Wednesday, April 16, 2008

Dear Ypsilanti City Council---you sure blew that one

Tabling the truancy ordinance? How hard is it to understand? Was it not explained properly to you? Are you having trouble grasping that fact we NEED to have kids in school between 9-3:30 and yes there SHOULD be penalties, STIFF penalties for those who simply won't follow the rules?

Ypsilanti residents don't ask a lot out of our city council, we're a fairly live and let live bunch but with all the crime going on as the economy bottoms out, should we also have to worry about teenagers causing mischief of worse when you could simply hold their parents accountable? DO SOMETHING and tabling the issue is NOT what you should have done.

Lois Richardson, D-1, felt that a fine could be bad for parents. Uh, Lois, that's the damned point. If it's voluntary or has no teeth why even bother? Each and every city council member who voted to kick this down the road let down the very city residents you are paid to look after. That would be ALL Of them except William Nickels, D-2, who did the RIGHT thing in not voting for the delay.

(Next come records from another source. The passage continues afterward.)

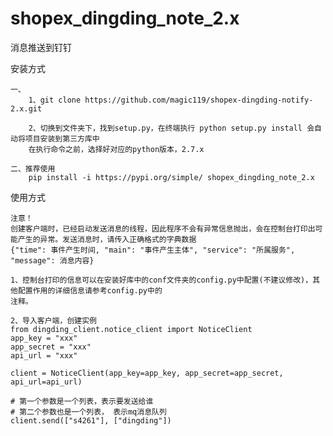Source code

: # shopex_dingding_note_2.x
消息推送到钉钉

安装方式
    
    一、
        1、git clone https://github.com/magic119/shopex-dingding-notify-2.x.git

        2、切换到文件夹下，找到setup.py，在终端执行 python setup.py install 会自动将项目安装到第三方库中
        在执行命令之前，选择好对应的python版本，2.7.x

    二、推荐使用
        pip install -i https://pypi.org/simple/ shopex_dingding_note_2.x

使用方式
    
    注意！
    创建客户端时，已经启动发送消息的线程，因此程序不会有异常信息抛出，会在控制台打印出可能产生的异常。发送消息时，请传入正确格式的字典数据
    {"time": 事件产生时间, "main": "事件产生主体", "service": "所属服务", "message": 消息内容}

    1、控制台打印的信息可以在安装好库中的conf文件夹的config.py中配置(不建议修改)，其他配置作用的详细信息请参考config.py中的
    注释。

    2、导入客户端，创建实例
    from dingding_client.notice_client import NoticeClient
    app_key = "xxx"
    app_secret = "xxx"
    api_url = "xxx"

    client = NoticeClient(app_key=app_key, app_secret=app_secret, api_url=api_url)
    
    # 第一个参数是一个列表，表示要发送给谁
    # 第二个参数也是一个列表， 表示mq消息队列
    client.send(["s4261"], ["dingding"])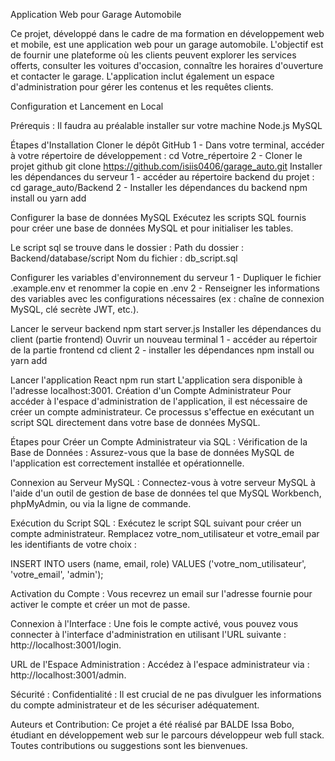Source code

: Application Web pour Garage Automobile


Ce projet, développé dans le cadre de ma formation en développement web et mobile, est une application web pour un garage automobile. L'objectif est de fournir une plateforme où les clients peuvent explorer les services offerts, consulter les voitures d'occasion, connaître les horaires d'ouverture et contacter le garage. L'application inclut également un espace d'administration pour gérer les contenus et les requêtes clients.



Configuration et Lancement en Local

 
Prérequis : 
Il faudra au préalable installer sur votre machine 
Node.js
MySQL


Étapes d'Installation
Cloner le dépôt GitHub
1 - Dans votre terminal, accéder à votre répertoire de développement : 
     cd Votre_répertoire
2 - Cloner le projet github
     git clone https://github.com/isiis0406/garage_auto.git
Installer les dépendances du serveur
1 - accéder au répertoire backend du projet : 
    cd garage_auto/Backend
2 - Installer les dépendances du backend 
    npm install ou yarn add 

Configurer la base de données MySQL
Exécutez les scripts SQL fournis pour créer une base de données MySQL et pour initialiser les tables.

Le script sql se trouve dans le dossier  : 
Path du dossier : Backend/database/script
	Nom du fichier : db_script.sql

Configurer les variables d'environnement du serveur
1 - Dupliquer le fichier .example.env et renommer la copie en .env 
2 - Renseigner les informations des variables avec les configurations nécessaires 
(ex : chaîne de connexion MySQL, clé secrète JWT, etc.).

Lancer le serveur backend 
npm start server.js
Installer les dépendances du client (partie frontend)
Ouvrir un nouveau terminal
	1 - accéder au répertoir de la partie frontend
                cd client
	2 - installer les dépendances 
                npm install ou yarn add

Lancer l'application React
npm run start
L'application sera disponible à l'adresse localhost:3001.
Création d'un Compte Administrateur
Pour accéder à l'espace d'administration de l'application, il est nécessaire de créer un compte administrateur. Ce processus s'effectue en exécutant un script SQL directement dans votre base de données MySQL.

Étapes pour Créer un Compte Administrateur via SQL :
Vérification de la Base de Données :
Assurez-vous que la base de données MySQL de l'application est correctement installée et opérationnelle.

Connexion au Serveur MySQL :
Connectez-vous à votre serveur MySQL à l'aide d'un outil de gestion de base de données tel que MySQL Workbench, phpMyAdmin, ou via la ligne de commande.

Exécution du Script SQL :
Exécutez le script SQL suivant pour créer un compte administrateur. Remplacez votre_nom_utilisateur et votre_email par les identifiants de votre choix :

INSERT INTO users (name, email, role)
VALUES ('votre_nom_utilisateur', 'votre_email', 'admin');

Activation du Compte :
Vous recevrez un email sur l'adresse fournie pour activer le compte et créer un mot de passe.

Connexion à l'Interface :
Une fois le compte activé, vous pouvez vous connecter à l'interface d'administration en utilisant l'URL suivante : http://localhost:3001/login.

URL de l'Espace Administration :
Accédez à l'espace administrateur via : http://localhost:3001/admin.

Sécurité :
Confidentialité : Il est crucial de ne pas divulguer les informations du compte administrateur et de les sécuriser adéquatement.

Auteurs et Contribution:
Ce projet a été réalisé par BALDE Issa Bobo, étudiant en développement web sur le parcours développeur web full stack. Toutes contributions ou suggestions sont les bienvenues.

Stop mollycoddling truant teenagers, stop mollycoddling inept or uninformed parents, stop worrying about each and every person being notified, just do it and stop being so soft on something that requires some teeth.

Simply gutless...

5 comments:

trusty getto said...

Sorry - I disagree with you on this one.

1. We already have state laws to punish truants and their parents for not attending school. See my post on my blog if you want to read what they say. Council ought not be wasting time by simply duplicating existing laws, albeit with slightly different wording.

2. The real question everyone should be asking is why is the school district (which gets state money independently and budgets for liaison officers to investigate and charge truancy offenses) pushing the task off on our cash-strapped City? We ought not be spending city money on this while eliminating positions, when money has already been allocated by the state to another agency to do precisely the same thing.

We don't need more laws, Johnny, what we need is for the laws we have to be enforced. That is a management issue.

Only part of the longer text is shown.